Si je pouvais accomplir fidèlement cette résolution, il n'y avait pas grand danger dans le sentiment qui s'était révélé en moi.... Et peut-être puiserais-je dans l'énergie de ma volonté et dans son aversion pour moi la force nécessaire pour triompher de mon fol amour.

Pendant quelques instants je souris à cette idée, à demi consolé; mais insensiblement je retombai dans une douleur muette et sans bornes. Le voile magique qui, depuis mon enfance avait entouré ma vie, était déchiré en lambeaux! Rose me haïssait!


XVIII

Il se passa douze jours avant que j'osasse risquer de me présenter dans la maison de M. Pavelyn. Dans l'intervalle, mon hôte m'avait dit plus d'une fois que Rose n'était pas malade.

Je ne pouvais donc pas retarder plus longtemps ma visite sans m'exposer au danger d'expliquer mon absence, puisque le dimanche où je devais aller dîner chez mes protecteurs était arrivé.

Je me présentai avec préméditation chez M. Pavelyn à l'heure où l'on avait coutume de se mettre à table.

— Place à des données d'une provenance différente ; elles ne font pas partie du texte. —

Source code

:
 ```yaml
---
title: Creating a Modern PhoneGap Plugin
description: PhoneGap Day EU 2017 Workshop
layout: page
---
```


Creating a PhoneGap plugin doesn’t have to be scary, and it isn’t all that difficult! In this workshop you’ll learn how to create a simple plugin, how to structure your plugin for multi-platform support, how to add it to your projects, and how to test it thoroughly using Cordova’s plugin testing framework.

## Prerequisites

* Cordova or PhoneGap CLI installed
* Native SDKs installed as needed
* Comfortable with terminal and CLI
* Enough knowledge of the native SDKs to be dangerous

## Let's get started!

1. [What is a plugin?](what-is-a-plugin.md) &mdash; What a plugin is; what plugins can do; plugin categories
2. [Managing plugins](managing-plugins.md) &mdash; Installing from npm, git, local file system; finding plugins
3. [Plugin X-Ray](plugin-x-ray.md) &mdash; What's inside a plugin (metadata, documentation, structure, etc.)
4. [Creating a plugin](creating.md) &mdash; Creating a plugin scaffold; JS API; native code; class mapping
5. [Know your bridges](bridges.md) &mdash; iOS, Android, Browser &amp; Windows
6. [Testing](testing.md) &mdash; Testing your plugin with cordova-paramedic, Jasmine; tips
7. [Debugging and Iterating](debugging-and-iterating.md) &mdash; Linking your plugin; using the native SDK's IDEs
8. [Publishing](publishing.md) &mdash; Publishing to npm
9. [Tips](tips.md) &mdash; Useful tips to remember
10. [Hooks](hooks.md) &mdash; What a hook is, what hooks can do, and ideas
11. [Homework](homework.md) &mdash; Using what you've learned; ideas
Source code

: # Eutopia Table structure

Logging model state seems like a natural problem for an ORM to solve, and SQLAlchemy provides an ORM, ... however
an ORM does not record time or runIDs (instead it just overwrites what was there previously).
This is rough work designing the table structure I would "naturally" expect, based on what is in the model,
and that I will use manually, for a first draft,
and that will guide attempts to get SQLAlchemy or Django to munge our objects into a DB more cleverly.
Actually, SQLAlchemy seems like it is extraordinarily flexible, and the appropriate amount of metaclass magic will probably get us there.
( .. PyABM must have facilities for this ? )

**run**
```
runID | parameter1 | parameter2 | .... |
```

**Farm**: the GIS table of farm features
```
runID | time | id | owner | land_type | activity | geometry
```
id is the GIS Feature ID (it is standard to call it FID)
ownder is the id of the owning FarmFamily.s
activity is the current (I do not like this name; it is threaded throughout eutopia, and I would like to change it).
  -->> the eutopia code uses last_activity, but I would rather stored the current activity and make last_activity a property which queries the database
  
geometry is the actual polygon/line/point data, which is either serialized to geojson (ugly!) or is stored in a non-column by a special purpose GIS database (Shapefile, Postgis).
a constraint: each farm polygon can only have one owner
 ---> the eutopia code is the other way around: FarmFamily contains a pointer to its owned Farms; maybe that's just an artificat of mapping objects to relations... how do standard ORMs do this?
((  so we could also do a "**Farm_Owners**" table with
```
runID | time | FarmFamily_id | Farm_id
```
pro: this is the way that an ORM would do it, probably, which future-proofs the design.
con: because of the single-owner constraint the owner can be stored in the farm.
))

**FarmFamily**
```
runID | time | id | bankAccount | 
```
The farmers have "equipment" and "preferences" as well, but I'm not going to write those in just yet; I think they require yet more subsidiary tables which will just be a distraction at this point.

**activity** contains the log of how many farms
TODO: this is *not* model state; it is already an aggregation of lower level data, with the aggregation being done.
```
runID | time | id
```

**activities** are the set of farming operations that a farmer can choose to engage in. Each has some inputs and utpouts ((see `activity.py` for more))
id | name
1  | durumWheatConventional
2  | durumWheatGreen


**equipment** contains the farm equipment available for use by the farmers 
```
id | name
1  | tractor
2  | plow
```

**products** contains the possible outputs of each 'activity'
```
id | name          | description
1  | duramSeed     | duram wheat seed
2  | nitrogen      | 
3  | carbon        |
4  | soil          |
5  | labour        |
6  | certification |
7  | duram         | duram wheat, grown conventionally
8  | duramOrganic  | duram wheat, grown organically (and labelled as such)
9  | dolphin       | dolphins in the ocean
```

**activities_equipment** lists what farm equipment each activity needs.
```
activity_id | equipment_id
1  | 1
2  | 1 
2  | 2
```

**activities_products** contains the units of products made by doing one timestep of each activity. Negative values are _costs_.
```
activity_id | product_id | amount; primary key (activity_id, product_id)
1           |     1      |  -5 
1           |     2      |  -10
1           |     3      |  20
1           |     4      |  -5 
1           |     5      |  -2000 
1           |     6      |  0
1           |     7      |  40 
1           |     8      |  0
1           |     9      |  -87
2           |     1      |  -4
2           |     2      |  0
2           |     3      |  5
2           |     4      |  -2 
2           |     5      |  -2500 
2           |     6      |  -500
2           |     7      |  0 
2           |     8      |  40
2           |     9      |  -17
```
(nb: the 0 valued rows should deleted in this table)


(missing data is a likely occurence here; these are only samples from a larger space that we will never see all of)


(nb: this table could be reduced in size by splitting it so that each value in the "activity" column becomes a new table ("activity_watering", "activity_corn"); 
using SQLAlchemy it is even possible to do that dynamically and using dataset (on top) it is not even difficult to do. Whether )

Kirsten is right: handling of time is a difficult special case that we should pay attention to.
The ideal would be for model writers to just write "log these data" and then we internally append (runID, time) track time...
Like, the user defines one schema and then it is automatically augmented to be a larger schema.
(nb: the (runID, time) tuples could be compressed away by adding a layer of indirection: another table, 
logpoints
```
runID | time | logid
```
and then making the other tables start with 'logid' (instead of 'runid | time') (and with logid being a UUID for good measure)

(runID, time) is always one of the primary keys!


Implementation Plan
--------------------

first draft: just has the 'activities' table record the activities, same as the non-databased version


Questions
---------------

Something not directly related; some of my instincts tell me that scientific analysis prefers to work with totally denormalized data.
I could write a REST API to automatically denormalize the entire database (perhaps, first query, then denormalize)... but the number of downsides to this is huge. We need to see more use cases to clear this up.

Je trouvai par conséquent toute la famille réunie. Rose était très-mélancolique; cependant je ne remarquai pas en elle d'autres signes d'aigreur qu'une froideur extrême, et une certaine affectation à ne pas m'adresser directement la parole. Elle évitait ostensiblement de causer avec moi, et tenait le plus souvent les yeux baissés ou fixés sur sa mère. À part cela, elle ne paraissait nullement embarrassée, et causait avec une entière liberté d'esprit. Elle ne prononça qu'une seule fois mon nom; mais la formule cérémonieuse de «monsieur Wolvenaer» ne sonna pas avec la même amertume que la dernière fois que je l'avais entendu sortir de sa bouche.